TASK ITEM -> Return each line of the records below in which the string "value" turns up.

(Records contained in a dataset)
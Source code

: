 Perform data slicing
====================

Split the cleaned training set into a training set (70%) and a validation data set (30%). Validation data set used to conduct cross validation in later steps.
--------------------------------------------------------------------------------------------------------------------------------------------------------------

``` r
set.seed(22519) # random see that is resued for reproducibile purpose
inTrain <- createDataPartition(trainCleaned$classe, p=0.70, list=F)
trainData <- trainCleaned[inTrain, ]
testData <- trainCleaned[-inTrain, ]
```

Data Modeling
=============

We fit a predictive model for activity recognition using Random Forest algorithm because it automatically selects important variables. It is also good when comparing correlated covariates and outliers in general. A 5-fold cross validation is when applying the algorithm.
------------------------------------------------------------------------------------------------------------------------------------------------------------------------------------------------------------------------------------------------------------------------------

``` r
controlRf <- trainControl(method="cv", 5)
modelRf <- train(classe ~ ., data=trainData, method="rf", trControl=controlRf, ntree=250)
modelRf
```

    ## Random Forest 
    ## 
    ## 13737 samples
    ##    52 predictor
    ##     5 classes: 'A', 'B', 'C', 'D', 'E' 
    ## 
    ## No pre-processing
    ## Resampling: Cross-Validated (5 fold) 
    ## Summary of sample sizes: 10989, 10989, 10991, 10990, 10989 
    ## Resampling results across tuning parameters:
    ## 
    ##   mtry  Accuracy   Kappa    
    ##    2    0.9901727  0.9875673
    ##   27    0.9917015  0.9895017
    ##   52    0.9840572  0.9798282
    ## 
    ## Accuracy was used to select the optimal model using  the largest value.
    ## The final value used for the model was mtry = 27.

RESPONSE TO THIS EXERCISE ->
    ## Accuracy was used to select the optimal model using  the largest value.
    ## The final value used for the model was mtry = 27.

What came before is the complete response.